Desalination plants
How salty seawater is turned into drinkable fresh water on an industrial scale
Our planet is covered in water, but countries the world over struggle with drought because over 96 per cent of this precious liquid is found in the oceans and is therefore completely undrinkable.
Seawater is more than three per cent salt. If we try to consume it our kidneys go into overdrive, filtering out the excess sodium and passing it out as urine. But there’s a problem — drinking water straight from the ocean makes you more dehydrated than drinking nothing at all. Kidneys can’t make urine as salty as seawater, and to get rid of the salt from one glass you need to produce more than one glass of pee.
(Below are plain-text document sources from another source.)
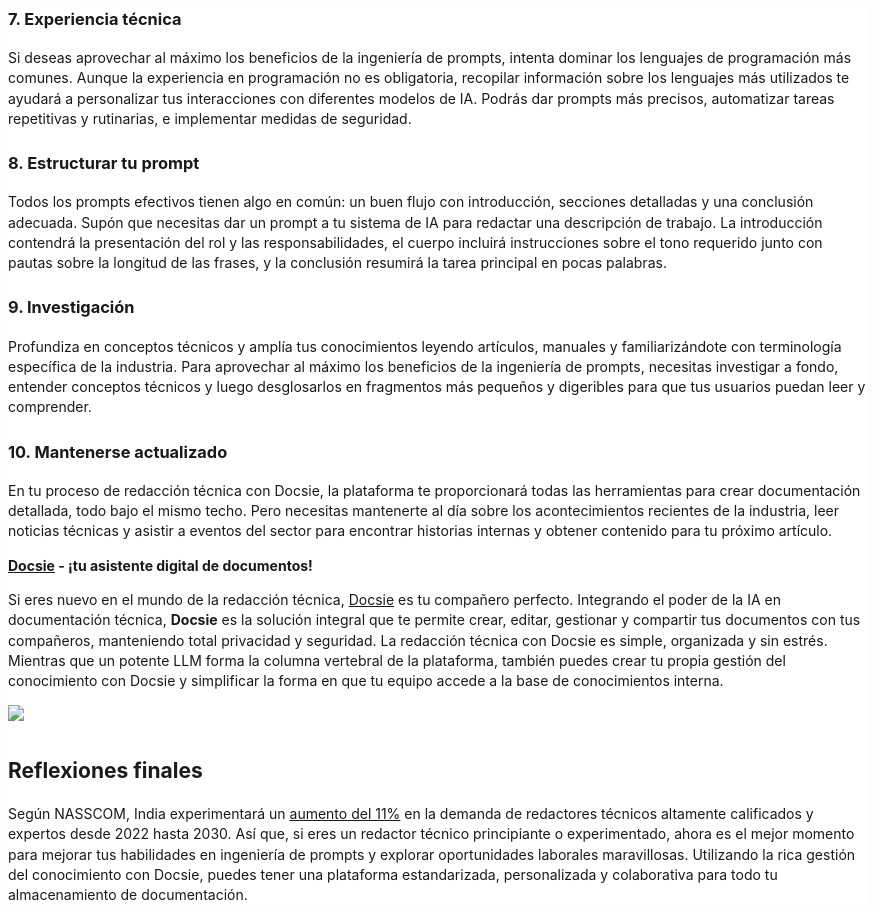 ### 7. Experiencia técnica

Si deseas aprovechar al máximo los beneficios de la ingeniería de prompts, intenta dominar los lenguajes de programación más comunes. Aunque la experiencia en programación no es obligatoria, recopilar información sobre los lenguajes más utilizados te ayudará a personalizar tus interacciones con diferentes modelos de IA. Podrás dar prompts más precisos, automatizar tareas repetitivas y rutinarias, e implementar medidas de seguridad.

### 8. Estructurar tu prompt

Todos los prompts efectivos tienen algo en común: un buen flujo con introducción, secciones detalladas y una conclusión adecuada. Supón que necesitas dar un prompt a tu sistema de IA para redactar una descripción de trabajo. La introducción contendrá la presentación del rol y las responsabilidades, el cuerpo incluirá instrucciones sobre el tono requerido junto con pautas sobre la longitud de las frases, y la conclusión resumirá la tarea principal en pocas palabras.

### 9. Investigación

Profundiza en conceptos técnicos y amplía tus conocimientos leyendo artículos, manuales y familiarizándote con terminología específica de la industria. Para aprovechar al máximo los beneficios de la ingeniería de prompts, necesitas investigar a fondo, entender conceptos técnicos y luego desglosarlos en fragmentos más pequeños y digeribles para que tus usuarios puedan leer y comprender.

### 10. Mantenerse actualizado

En tu proceso de redacción técnica con Docsie, la plataforma te proporcionará todas las herramientas para crear documentación detallada, todo bajo el mismo techo. Pero necesitas mantenerte al día sobre los acontecimientos recientes de la industria, leer noticias técnicas y asistir a eventos del sector para encontrar historias internas y obtener contenido para tu próximo artículo.

**[Docsie](https://www.docsie.io/pricing/) - ¡tu asistente digital de documentos!**

Si eres nuevo en el mundo de la redacción técnica, [Docsie](https://help.docsie.io/) es tu compañero perfecto. Integrando el poder de la IA en documentación técnica, **Docsie** es la solución integral que te permite crear, editar, gestionar y compartir tus documentos con tus compañeros, manteniendo total privacidad y seguridad. La redacción técnica con Docsie es simple, organizada y sin estrés. Mientras que un potente LLM forma la columna vertebral de la plataforma, también puedes crear tu propia gestión del conocimiento con Docsie y simplificar la forma en que tu equipo accede a la base de conocimientos interna.

![](https://cdn.docsie.io/workspace_PfNzfGj3YfKKtTO4T/doc_QiqgSuNoJpspcExF3/file_Nq7S4E71oXOk5ZQL7/image1.png)

## Reflexiones finales

Según NASSCOM, India experimentará un [aumento del 11%](https://www.linkedin.com/pulse/unleashing-power-words-journey-technical-writers-india-kranthi-kumar/) en la demanda de redactores técnicos altamente calificados y expertos desde 2022 hasta 2030. Así que, si eres un redactor técnico principiante o experimentado, ahora es el mejor momento para mejorar tus habilidades en ingeniería de prompts y explorar oportunidades laborales maravillosas. Utilizando la rica gestión del conocimiento con Docsie, puedes tener una plataforma estandarizada, personalizada y colaborativa para todo tu almacenamiento de documentación.
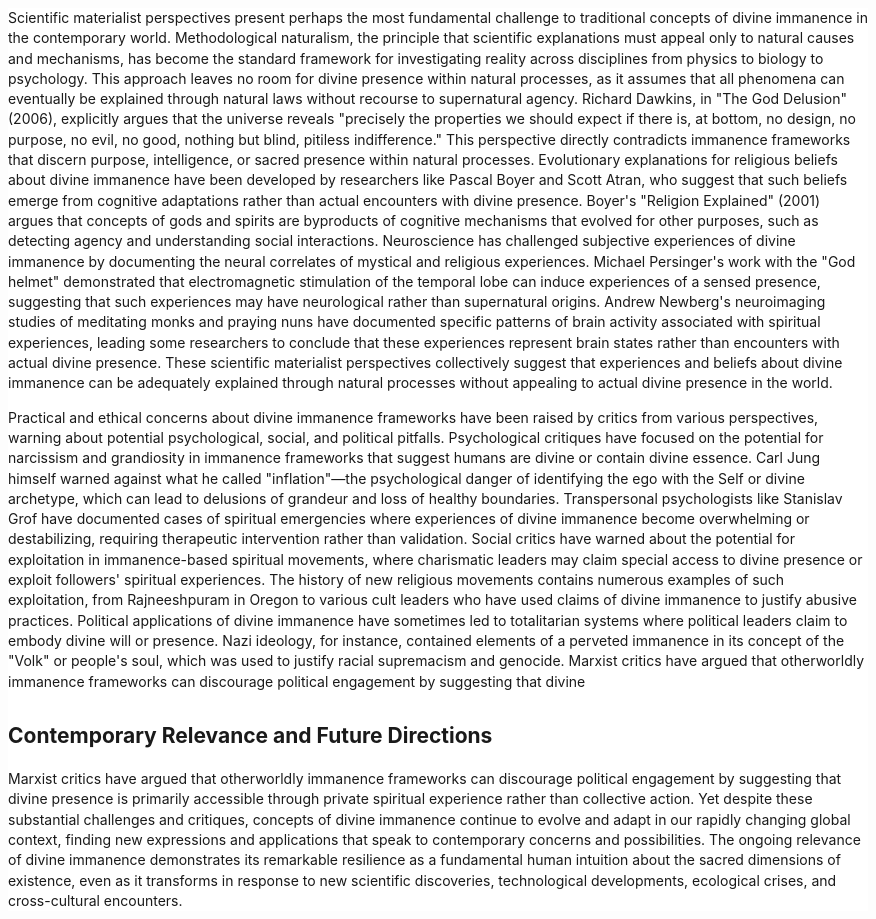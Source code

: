 Scientific materialist perspectives present perhaps the most fundamental challenge to traditional concepts of divine immanence in the contemporary world. Methodological naturalism, the principle that scientific explanations must appeal only to natural causes and mechanisms, has become the standard framework for investigating reality across disciplines from physics to biology to psychology. This approach leaves no room for divine presence within natural processes, as it assumes that all phenomena can eventually be explained through natural laws without recourse to supernatural agency. Richard Dawkins, in "The God Delusion" (2006), explicitly argues that the universe reveals "precisely the properties we should expect if there is, at bottom, no design, no purpose, no evil, no good, nothing but blind, pitiless indifference." This perspective directly contradicts immanence frameworks that discern purpose, intelligence, or sacred presence within natural processes. Evolutionary explanations for religious beliefs about divine immanence have been developed by researchers like Pascal Boyer and Scott Atran, who suggest that such beliefs emerge from cognitive adaptations rather than actual encounters with divine presence. Boyer's "Religion Explained" (2001) argues that concepts of gods and spirits are byproducts of cognitive mechanisms that evolved for other purposes, such as detecting agency and understanding social interactions. Neuroscience has challenged subjective experiences of divine immanence by documenting the neural correlates of mystical and religious experiences. Michael Persinger's work with the "God helmet" demonstrated that electromagnetic stimulation of the temporal lobe can induce experiences of a sensed presence, suggesting that such experiences may have neurological rather than supernatural origins. Andrew Newberg's neuroimaging studies of meditating monks and praying nuns have documented specific patterns of brain activity associated with spiritual experiences, leading some researchers to conclude that these experiences represent brain states rather than encounters with actual divine presence. These scientific materialist perspectives collectively suggest that experiences and beliefs about divine immanence can be adequately explained through natural processes without appealing to actual divine presence in the world.

Practical and ethical concerns about divine immanence frameworks have been raised by critics from various perspectives, warning about potential psychological, social, and political pitfalls. Psychological critiques have focused on the potential for narcissism and grandiosity in immanence frameworks that suggest humans are divine or contain divine essence. Carl Jung himself warned against what he called "inflation"—the psychological danger of identifying the ego with the Self or divine archetype, which can lead to delusions of grandeur and loss of healthy boundaries. Transpersonal psychologists like Stanislav Grof have documented cases of spiritual emergencies where experiences of divine immanence become overwhelming or destabilizing, requiring therapeutic intervention rather than validation. Social critics have warned about the potential for exploitation in immanence-based spiritual movements, where charismatic leaders may claim special access to divine presence or exploit followers' spiritual experiences. The history of new religious movements contains numerous examples of such exploitation, from Rajneeshpuram in Oregon to various cult leaders who have used claims of divine immanence to justify abusive practices. Political applications of divine immanence have sometimes led to totalitarian systems where political leaders claim to embody divine will or presence. Nazi ideology, for instance, contained elements of a perveted immanence in its concept of the "Volk" or people's soul, which was used to justify racial supremacism and genocide. Marxist critics have argued that otherworldly immanence frameworks can discourage political engagement by suggesting that divine

## Contemporary Relevance and Future Directions

Marxist critics have argued that otherworldly immanence frameworks can discourage political engagement by suggesting that divine presence is primarily accessible through private spiritual experience rather than collective action. Yet despite these substantial challenges and critiques, concepts of divine immanence continue to evolve and adapt in our rapidly changing global context, finding new expressions and applications that speak to contemporary concerns and possibilities. The ongoing relevance of divine immanence demonstrates its remarkable resilience as a fundamental human intuition about the sacred dimensions of existence, even as it transforms in response to new scientific discoveries, technological developments, ecological crises, and cross-cultural encounters.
The solution is desalination, a process that removes salt from seawater to make it drinkable, either using a boiling technique called multistage flash or a filtration method known as reverse osmosis.
Multi-stage flash uses the same principle as a solar still: as water boils, pure vapour evaporates, leaving salt crystals behind. The vapour can then be collected, condensed and used for drinking.
Reverse osmosis filters the water to remove the salt, putting the liquid under high pressure against a membrane that only allows the water molecules to pass. Water is forced across, leaving a salty brine on one side of the membrane and clean water on the other.
According to the International Desalination Association, there are now more than 18,000 desalination plants worldwide, supplying over 86 billion litres of water to 300 million people in more than 150 countries every day.
“If we try to consume seawater, our kidneys go into overdrive”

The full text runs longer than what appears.